• [DIRECTIONS]
Would you reproduce exactly the lines below from the one holding "## Project setup instructions ##" through the one holding "## Project Log ##", inclusive, and no others?

Stored data:

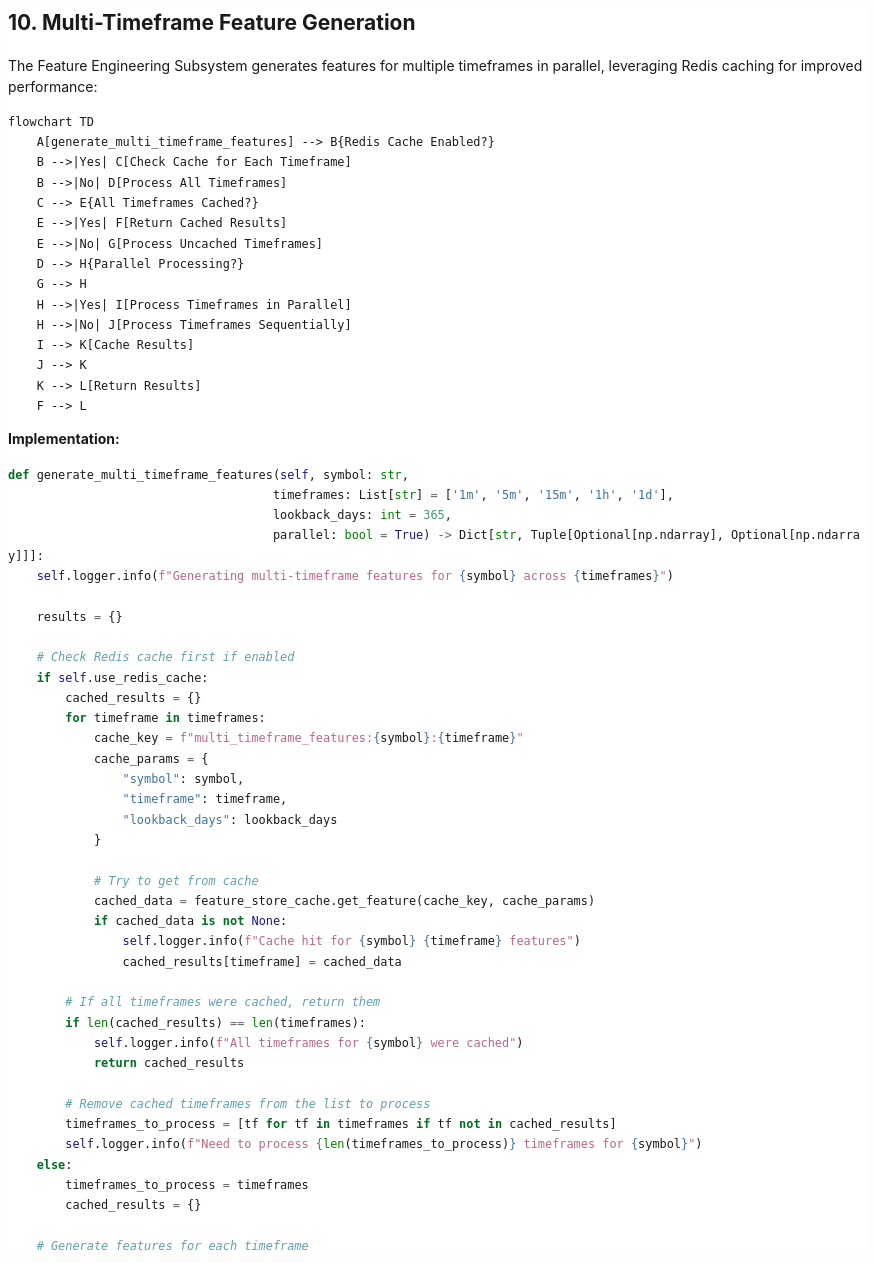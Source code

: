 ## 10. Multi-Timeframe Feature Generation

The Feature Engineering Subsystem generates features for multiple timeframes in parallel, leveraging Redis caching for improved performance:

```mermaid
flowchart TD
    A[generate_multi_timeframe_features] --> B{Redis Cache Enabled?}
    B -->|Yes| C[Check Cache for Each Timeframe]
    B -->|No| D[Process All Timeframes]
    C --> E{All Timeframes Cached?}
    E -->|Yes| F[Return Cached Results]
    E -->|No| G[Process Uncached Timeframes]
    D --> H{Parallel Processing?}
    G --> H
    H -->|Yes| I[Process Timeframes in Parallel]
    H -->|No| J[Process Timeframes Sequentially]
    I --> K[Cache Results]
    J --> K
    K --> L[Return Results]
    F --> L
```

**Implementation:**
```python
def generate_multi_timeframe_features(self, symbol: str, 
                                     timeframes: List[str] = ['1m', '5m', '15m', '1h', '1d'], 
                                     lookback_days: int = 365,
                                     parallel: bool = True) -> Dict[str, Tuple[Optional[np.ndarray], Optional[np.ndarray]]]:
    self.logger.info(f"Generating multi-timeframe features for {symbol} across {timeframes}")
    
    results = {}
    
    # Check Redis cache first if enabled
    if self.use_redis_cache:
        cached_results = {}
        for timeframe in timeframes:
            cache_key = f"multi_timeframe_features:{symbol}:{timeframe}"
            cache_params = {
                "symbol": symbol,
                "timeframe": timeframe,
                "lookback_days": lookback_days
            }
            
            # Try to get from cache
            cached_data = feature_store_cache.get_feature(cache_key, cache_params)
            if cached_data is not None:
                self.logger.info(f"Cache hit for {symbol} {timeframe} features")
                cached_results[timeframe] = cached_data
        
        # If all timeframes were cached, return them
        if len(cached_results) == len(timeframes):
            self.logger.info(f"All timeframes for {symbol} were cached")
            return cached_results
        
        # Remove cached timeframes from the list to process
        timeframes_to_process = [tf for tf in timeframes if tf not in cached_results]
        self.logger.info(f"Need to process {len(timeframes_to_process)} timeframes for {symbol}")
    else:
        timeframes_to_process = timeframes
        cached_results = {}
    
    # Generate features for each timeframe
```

--

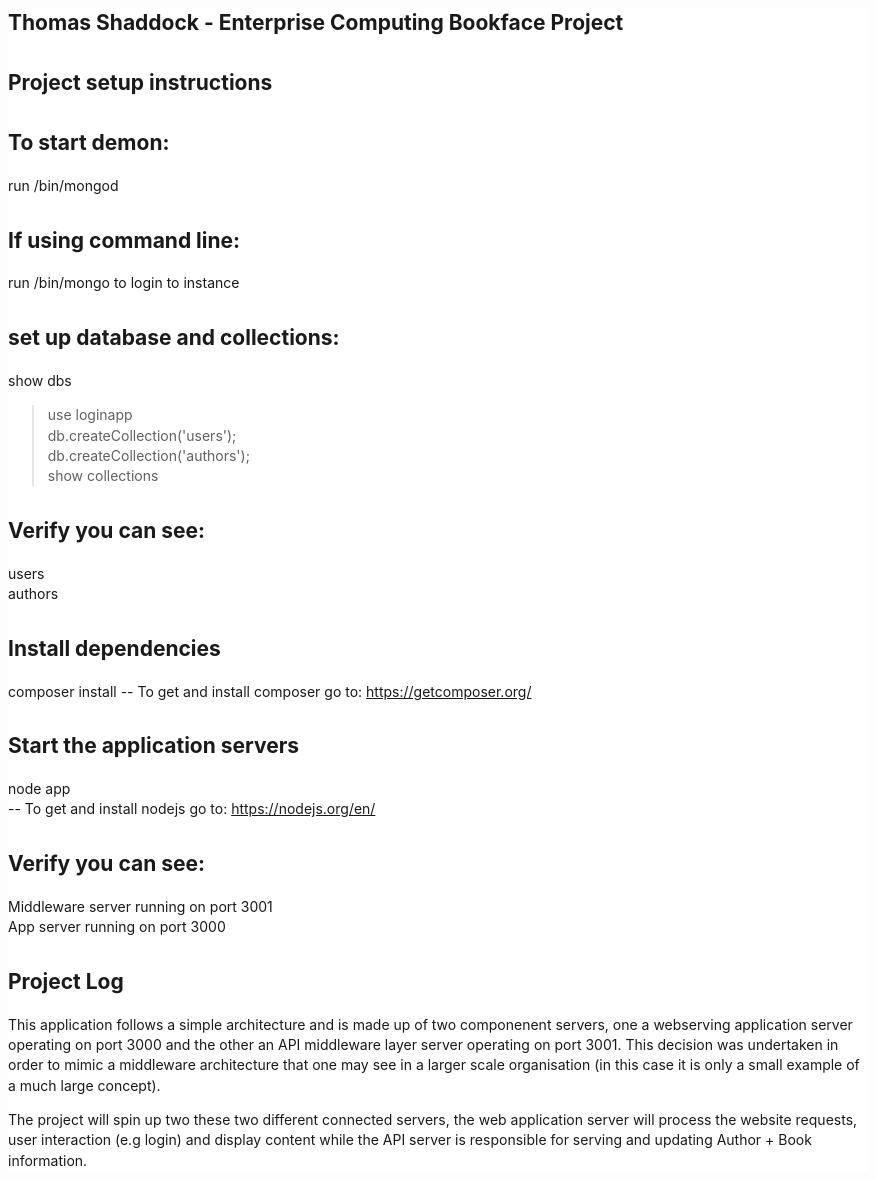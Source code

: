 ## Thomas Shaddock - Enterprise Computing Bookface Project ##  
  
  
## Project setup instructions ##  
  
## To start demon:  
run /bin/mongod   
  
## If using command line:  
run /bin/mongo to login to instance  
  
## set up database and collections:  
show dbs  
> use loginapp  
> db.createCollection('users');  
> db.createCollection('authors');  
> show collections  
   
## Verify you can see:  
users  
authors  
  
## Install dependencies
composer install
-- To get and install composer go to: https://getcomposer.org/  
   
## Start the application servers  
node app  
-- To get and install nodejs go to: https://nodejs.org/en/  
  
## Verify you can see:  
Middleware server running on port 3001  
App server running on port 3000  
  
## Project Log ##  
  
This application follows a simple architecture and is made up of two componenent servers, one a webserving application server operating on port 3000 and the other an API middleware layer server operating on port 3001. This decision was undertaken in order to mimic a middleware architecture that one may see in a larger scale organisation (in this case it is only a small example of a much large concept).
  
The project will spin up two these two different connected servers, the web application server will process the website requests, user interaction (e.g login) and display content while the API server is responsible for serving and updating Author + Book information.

• [ANSWER SPACE]
## Project setup instructions ##  
  
## To start demon:  
run /bin/mongod   
  
## If using command line:  
run /bin/mongo to login to instance  
  
## set up database and collections:  
show dbs  
> use loginapp  
> db.createCollection('users');  
> db.createCollection('authors');  
> show collections  
   
## Verify you can see:  
users  
authors  
  
## Install dependencies
composer install
-- To get and install composer go to: https://getcomposer.org/  
   
## Start the application servers  
node app  
-- To get and install nodejs go to: https://nodejs.org/en/  
  
## Verify you can see:  
Middleware server running on port 3001  
App server running on port 3000  
  
## Project Log ##  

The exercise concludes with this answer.